Abstract
We reported a 64-year-old male with bilateral vertebral artery occlusion who experienced sudden onset bilateral hearing loss and vertigo.
The patient had no history of hearing impairment and no premonitory symptoms; he was receiving medication for hypertension and hypercholesterolemia.
He had been admitted to a local hospital for colonoscopic polypectomy of a colon polyp. The day after this operation, he suffered bilateral hearing loss, preceded by vertigo and vomiting. The following day, he was transferred to Saku Central Hospital for further evaluation and treatment of the sudden deafness. En route to our hospital, he suffered a respiratory arrest, but voluntary breathing was restored shortly after intratracheal intubation was performed.
On physical examination, the patient's blood pressure was 110/80 mmHg. He had corneal rings and palpebral xanthomas. Neurological examination showed clouding of consciousness. Examination of cranial nerves revealed horizontal gazing nystagmus, predominantly on the right. The patient had severe hearing loss in both ears. Cold caloric stimulation showed severe canal paresis in the left ear and moderate paresis in the right. His speech was scanning and slurred. Deep tendon reflexes were generally hyperactive and pathological reflexes were bilaterally positive, although muscle strength was almost normal. Tests of coordination of the patient's extremities revealed adiadochokinesis and dysmetria, predominantly on the left. He showed truncal ataxia in a sitting position and was unable to walk. He also exhibited dysuria. Laboratory data on admission revealed mild hypercholesterolemia and a diabetic pattern on 75 g OGTT.
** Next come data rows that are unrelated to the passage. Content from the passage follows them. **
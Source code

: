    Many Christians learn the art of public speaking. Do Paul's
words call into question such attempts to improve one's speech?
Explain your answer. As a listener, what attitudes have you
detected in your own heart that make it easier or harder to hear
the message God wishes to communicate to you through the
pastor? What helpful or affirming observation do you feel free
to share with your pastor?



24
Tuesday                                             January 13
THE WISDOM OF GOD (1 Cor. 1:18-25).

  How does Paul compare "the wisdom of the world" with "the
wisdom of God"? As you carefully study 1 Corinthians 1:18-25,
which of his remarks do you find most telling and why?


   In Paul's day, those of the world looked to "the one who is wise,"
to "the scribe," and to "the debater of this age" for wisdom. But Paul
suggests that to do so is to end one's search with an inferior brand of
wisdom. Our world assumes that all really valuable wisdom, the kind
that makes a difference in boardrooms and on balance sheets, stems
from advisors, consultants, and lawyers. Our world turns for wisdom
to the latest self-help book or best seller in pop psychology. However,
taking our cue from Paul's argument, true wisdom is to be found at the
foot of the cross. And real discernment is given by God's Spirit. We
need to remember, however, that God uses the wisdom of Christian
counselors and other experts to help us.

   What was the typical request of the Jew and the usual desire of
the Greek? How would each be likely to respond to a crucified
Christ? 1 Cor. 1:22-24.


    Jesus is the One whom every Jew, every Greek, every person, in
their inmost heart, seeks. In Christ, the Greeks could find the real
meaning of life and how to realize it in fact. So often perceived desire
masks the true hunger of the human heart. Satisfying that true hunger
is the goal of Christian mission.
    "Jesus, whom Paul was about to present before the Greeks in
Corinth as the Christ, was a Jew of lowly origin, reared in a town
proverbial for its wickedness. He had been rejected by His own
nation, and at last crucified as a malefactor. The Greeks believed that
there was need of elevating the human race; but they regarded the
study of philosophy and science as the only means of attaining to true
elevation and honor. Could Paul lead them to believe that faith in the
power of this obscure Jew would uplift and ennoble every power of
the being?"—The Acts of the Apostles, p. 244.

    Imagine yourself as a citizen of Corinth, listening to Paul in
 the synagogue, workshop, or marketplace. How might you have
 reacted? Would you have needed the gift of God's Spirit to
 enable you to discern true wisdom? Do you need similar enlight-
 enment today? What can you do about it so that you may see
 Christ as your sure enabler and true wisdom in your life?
Although CT scan on admission revealed small low density areas only in the bilateral cerebellar hemispheres, by the fifth day these lesions were enlarged and new low density areas appeared in the paramedian portion of the mid-to-upper pons and middle cerebellar peduncles. Cerebral angiography of both vertebral arteries (VAs) revealed marked stenosis at the origins and occlusion at the 4th segments. Carotid angiography demonstrated retrograde filling of the basilar artery (BA) and both superior cerebellar arteries, mediating collateral circulation from the anterior and the middle cerebral artery; it was unclear how far the occlusion extended in the rostal direction. Neuroradiological findings suggested that thrombosis extended from the bilateral VA to the middle portion of the BA. Brain-stem auditory evoked potentials (BAEPs), recorded on the 8th day, showed absence of all BAEPs including wave I in both ears, which corresponded to the clinical findings of bilateral hearing loss.
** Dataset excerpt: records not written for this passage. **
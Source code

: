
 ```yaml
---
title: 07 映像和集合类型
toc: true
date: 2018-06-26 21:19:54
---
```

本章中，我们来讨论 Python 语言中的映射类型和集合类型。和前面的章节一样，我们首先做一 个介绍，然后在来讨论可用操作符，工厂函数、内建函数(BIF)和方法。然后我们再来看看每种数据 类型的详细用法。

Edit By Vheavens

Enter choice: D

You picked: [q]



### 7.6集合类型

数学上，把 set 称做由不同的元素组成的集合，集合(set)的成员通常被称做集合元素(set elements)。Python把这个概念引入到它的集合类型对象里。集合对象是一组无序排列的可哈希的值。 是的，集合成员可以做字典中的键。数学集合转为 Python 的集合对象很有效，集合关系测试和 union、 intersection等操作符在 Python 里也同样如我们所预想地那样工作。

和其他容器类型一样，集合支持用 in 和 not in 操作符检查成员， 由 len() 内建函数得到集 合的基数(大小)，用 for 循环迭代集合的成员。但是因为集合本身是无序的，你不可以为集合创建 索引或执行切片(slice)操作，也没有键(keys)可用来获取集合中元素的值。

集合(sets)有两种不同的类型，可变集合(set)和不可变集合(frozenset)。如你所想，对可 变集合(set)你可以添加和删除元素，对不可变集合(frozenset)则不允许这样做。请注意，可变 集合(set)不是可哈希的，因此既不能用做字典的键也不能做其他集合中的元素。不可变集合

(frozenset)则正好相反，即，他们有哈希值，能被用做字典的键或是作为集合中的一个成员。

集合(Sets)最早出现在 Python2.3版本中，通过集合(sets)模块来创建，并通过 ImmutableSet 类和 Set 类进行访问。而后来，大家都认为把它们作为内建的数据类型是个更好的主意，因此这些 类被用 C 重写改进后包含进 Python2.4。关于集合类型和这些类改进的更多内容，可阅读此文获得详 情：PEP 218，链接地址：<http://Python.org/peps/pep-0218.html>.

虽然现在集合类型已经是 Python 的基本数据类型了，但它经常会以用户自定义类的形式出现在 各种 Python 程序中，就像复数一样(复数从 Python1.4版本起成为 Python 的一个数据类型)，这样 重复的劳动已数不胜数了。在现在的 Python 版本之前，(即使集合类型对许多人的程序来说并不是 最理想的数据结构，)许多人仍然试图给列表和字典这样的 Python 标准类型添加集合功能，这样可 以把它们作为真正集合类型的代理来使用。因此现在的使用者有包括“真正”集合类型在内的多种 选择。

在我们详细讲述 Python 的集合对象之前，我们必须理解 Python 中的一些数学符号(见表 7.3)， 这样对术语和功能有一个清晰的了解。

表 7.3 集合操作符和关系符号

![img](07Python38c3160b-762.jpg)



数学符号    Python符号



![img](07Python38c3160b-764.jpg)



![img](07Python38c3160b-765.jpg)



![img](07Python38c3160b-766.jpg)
After admission, the patient developed progressive stroke with somnolence, left Horner's syndrome, pseudobulbar palsy, and tetraplegia including facial palsy. Following thrombolytic therapy with urokinase, he improved and was discharged, although bilateral hearing impairment, cerebellar ataxia, mild tetraplegia, and dysuria persisted as sequelae.
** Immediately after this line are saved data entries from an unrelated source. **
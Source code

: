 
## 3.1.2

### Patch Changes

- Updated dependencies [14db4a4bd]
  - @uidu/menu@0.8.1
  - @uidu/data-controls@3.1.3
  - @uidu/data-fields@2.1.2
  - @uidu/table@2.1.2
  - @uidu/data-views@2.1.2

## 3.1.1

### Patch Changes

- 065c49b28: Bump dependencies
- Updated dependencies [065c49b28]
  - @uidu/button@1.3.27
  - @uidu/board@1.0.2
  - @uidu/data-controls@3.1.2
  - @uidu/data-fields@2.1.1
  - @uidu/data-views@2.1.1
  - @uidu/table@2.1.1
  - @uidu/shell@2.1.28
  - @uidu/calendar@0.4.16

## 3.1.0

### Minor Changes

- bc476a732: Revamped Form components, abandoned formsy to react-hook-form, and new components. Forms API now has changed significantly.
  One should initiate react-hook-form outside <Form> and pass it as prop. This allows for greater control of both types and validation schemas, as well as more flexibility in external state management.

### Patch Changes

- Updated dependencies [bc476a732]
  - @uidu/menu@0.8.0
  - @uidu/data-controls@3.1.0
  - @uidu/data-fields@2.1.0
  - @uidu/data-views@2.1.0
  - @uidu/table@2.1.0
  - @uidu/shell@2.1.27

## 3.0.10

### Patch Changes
Bilateral hearing loss is rarely found as early sign in vertebro-basilar or basilar thrombosis. The BAEPs finding in our case suggested that bilateral hearing loss resulted from damage to the cochlear nerve due to ischemia of its feeder, the internal auditory artery. Sudden onset bilateral hearing loss should be considered a medical emergency which requires immediate evaluation and management, because it may be the initial symptom in critical vertebrobasilar thrombosis.